(Stored items)
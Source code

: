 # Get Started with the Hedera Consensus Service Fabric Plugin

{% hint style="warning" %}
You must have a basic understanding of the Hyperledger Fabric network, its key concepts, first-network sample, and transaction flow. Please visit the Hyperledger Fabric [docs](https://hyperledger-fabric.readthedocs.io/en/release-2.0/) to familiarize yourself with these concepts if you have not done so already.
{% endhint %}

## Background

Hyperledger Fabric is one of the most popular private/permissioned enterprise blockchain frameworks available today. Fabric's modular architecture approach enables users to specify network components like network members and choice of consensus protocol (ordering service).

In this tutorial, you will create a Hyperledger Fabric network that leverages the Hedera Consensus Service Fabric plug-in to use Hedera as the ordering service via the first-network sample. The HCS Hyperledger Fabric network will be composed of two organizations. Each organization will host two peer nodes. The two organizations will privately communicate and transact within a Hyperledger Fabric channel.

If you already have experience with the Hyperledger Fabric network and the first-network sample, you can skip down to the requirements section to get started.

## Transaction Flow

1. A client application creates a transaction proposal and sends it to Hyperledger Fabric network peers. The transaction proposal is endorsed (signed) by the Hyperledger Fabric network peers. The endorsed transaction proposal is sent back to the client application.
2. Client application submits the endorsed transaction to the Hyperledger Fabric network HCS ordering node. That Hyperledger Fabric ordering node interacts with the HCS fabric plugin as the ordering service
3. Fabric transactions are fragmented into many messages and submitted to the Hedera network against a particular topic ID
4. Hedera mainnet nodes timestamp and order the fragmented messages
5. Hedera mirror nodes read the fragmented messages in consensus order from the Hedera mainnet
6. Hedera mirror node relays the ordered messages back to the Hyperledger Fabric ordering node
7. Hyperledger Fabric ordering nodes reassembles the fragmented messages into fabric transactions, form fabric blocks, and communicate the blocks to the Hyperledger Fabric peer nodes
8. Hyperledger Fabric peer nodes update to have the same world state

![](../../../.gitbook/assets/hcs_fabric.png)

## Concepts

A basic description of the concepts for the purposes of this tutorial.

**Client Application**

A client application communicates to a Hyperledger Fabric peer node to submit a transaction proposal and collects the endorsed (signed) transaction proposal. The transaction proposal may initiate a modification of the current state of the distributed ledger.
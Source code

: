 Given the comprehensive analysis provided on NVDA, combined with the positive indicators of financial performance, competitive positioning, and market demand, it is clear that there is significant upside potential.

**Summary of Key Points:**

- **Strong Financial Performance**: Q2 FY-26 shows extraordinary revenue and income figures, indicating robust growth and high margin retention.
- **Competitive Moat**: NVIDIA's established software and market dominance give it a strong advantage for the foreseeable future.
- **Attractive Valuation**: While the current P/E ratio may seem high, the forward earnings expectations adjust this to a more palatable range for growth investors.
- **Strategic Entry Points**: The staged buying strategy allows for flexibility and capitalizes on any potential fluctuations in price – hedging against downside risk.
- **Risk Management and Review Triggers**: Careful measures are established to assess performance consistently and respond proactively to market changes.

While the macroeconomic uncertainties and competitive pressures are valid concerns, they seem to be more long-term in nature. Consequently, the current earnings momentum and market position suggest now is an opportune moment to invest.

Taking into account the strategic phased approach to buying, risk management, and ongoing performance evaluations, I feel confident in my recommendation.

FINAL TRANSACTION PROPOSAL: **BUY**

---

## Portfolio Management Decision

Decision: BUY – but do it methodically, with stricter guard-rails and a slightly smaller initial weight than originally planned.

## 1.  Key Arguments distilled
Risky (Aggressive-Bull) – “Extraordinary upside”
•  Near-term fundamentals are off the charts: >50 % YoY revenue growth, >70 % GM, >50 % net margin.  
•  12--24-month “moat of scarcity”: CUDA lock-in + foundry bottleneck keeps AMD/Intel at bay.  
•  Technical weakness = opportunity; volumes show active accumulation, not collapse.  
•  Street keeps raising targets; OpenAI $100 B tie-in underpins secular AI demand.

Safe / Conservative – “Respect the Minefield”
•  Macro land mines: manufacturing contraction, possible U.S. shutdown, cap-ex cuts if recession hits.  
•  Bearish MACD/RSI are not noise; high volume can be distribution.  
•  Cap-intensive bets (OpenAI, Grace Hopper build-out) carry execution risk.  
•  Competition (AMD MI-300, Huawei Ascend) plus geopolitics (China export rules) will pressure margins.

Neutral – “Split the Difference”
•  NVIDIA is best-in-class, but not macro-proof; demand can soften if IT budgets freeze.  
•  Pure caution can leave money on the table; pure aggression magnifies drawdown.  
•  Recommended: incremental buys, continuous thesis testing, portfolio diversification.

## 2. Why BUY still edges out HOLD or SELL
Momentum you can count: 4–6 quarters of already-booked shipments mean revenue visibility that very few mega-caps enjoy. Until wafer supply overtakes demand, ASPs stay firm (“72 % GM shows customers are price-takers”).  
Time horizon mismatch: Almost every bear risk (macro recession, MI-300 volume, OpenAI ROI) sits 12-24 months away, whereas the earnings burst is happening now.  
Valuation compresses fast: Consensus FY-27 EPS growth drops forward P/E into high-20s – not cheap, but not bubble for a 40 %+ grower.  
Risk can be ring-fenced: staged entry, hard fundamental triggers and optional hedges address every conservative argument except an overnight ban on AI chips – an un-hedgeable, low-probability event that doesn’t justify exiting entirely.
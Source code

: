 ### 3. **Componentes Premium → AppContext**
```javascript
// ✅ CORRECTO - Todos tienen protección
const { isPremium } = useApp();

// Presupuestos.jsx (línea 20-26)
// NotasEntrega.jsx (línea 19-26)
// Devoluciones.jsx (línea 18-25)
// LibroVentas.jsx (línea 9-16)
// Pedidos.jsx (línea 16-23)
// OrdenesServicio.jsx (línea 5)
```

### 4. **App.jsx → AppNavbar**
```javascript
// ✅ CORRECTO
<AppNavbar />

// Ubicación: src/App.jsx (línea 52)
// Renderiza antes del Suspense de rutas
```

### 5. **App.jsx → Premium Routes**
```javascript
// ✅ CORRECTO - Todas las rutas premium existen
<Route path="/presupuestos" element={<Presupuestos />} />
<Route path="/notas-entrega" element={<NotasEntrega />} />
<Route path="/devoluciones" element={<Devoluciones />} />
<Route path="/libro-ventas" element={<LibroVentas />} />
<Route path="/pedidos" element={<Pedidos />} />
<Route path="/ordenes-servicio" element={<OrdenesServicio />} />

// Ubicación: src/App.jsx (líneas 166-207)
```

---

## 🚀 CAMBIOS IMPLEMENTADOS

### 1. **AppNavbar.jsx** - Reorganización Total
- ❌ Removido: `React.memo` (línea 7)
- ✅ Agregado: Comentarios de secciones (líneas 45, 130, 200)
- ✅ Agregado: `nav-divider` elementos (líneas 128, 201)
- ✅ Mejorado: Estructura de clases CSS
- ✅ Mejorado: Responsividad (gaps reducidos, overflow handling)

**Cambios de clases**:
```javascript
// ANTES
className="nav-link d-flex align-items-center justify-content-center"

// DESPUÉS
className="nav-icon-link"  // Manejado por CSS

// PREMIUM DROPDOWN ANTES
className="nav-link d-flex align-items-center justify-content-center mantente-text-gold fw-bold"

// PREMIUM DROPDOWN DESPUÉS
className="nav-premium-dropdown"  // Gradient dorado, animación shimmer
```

Work task: The lines needed are those in the data above that hold the string "have"; copy each of them.

Solution:
You must have a basic understanding of the Hyperledger Fabric network, its key concepts, first-network sample, and transaction flow. Please visit the Hyperledger Fabric [docs](https://hyperledger-fabric.readthedocs.io/en/release-2.0/) to familiarize yourself with these concepts if you have not done so already.
If you already have experience with the Hyperledger Fabric network and the first-network sample, you can skip down to the requirements section to get started.
8. Hyperledger Fabric peer nodes update to have the same world state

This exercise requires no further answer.